• [Task directions]: For the listing below, the answer is an exact retyping of the lines from the one with "Bioucas-Dias, J. M., et" through the one with "Sin embargo, la", both included, without pictures.

------ Dataset records ------

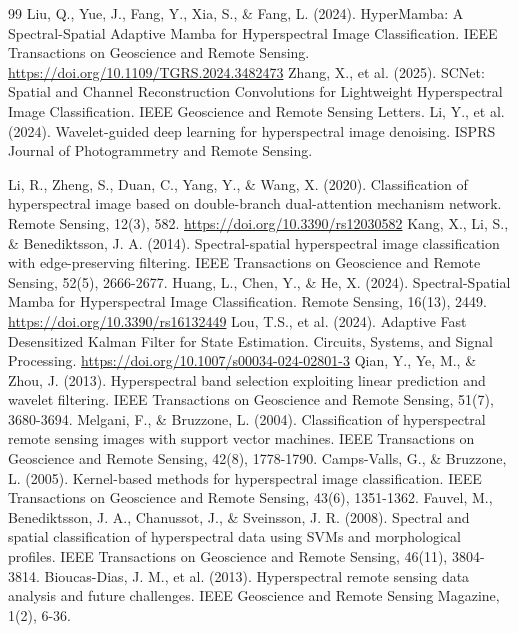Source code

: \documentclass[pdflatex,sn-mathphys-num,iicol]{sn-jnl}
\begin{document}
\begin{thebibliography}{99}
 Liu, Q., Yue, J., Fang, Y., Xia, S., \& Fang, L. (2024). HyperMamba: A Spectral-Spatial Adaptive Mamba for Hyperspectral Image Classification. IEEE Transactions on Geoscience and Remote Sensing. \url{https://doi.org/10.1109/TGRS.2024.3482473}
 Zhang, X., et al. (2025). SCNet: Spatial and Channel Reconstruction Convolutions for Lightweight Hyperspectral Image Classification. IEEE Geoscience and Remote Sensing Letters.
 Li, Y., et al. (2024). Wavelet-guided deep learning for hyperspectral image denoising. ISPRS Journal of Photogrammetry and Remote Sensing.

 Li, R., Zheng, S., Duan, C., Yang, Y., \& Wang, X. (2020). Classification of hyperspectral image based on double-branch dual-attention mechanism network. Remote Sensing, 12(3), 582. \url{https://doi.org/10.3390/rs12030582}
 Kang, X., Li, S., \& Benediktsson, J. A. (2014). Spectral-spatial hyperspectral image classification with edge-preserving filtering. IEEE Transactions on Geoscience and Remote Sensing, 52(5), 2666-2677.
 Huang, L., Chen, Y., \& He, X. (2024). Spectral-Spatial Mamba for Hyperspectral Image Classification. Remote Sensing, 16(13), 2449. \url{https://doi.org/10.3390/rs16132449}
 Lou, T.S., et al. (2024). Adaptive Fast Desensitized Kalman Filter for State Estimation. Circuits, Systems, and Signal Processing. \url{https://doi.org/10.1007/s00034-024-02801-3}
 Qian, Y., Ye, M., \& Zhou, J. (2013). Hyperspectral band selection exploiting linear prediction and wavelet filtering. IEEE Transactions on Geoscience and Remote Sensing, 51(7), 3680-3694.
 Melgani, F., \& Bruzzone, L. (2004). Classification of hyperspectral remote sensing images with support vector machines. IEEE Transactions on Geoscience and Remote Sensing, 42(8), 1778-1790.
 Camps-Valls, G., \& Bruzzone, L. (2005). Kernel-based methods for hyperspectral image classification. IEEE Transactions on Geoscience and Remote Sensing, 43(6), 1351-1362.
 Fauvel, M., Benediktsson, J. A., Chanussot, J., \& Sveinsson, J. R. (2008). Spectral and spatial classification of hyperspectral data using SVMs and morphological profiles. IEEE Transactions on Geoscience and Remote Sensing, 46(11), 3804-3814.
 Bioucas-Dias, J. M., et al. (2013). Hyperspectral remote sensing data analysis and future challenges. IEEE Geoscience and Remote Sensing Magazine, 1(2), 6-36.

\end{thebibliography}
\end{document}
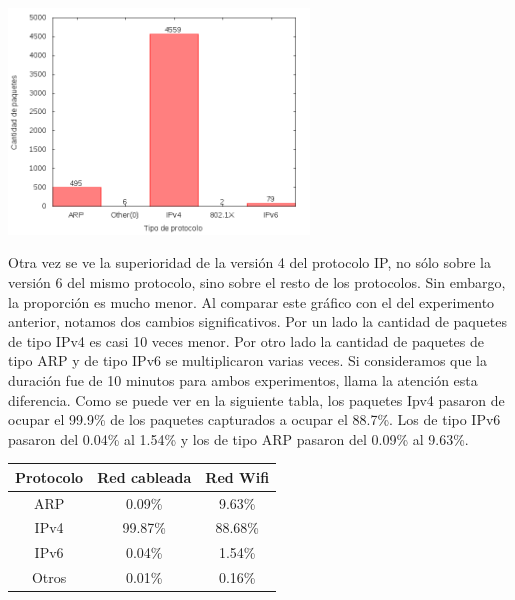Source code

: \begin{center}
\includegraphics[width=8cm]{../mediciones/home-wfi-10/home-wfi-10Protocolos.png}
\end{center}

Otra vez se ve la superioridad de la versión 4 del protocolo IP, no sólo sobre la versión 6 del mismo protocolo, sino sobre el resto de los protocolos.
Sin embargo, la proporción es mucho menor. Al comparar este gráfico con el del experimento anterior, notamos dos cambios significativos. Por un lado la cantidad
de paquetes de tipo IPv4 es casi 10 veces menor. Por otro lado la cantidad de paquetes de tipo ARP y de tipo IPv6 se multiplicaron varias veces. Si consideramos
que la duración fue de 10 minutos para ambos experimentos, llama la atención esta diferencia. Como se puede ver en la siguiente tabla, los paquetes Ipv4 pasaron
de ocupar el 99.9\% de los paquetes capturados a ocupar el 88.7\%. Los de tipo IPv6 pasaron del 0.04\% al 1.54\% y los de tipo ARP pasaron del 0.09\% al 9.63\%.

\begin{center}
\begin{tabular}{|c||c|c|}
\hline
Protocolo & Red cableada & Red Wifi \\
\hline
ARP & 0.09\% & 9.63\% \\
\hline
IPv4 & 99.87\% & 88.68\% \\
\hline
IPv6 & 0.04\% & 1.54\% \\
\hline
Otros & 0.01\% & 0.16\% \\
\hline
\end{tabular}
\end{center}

------

• [Result for this task]:
 Bioucas-Dias, J. M., et al. (2013). Hyperspectral remote sensing data analysis and future challenges. IEEE Geoscience and Remote Sensing Magazine, 1(2), 6-36.

\end{thebibliography}
\end{document}
Source code

: \begin{center}
\includegraphics[width=8cm]{../mediciones/home-wfi-10/home-wfi-10Protocolos.png}
\end{center}

Otra vez se ve la superioridad de la versión 4 del protocolo IP, no sólo sobre la versión 6 del mismo protocolo, sino sobre el resto de los protocolos.
Sin embargo, la proporción es mucho menor. Al comparar este gráfico con el del experimento anterior, notamos dos cambios significativos. Por un lado la cantidad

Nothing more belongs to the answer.